Return, from the listing below, every line that includes "requirements".

──────────────────────────────

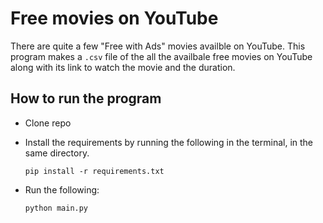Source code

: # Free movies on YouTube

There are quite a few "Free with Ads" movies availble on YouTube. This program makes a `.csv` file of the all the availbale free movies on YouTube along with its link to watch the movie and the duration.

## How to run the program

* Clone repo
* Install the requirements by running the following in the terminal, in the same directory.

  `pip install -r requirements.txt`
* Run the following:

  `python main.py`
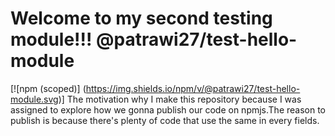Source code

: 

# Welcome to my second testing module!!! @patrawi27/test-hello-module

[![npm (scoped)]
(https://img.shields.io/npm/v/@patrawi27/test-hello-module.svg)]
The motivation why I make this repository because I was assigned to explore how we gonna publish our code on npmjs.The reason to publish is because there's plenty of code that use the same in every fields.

──────────────────────────────

▶ [Solution]:
* Install the requirements by running the following in the terminal, in the same directory.
  `pip install -r requirements.txt`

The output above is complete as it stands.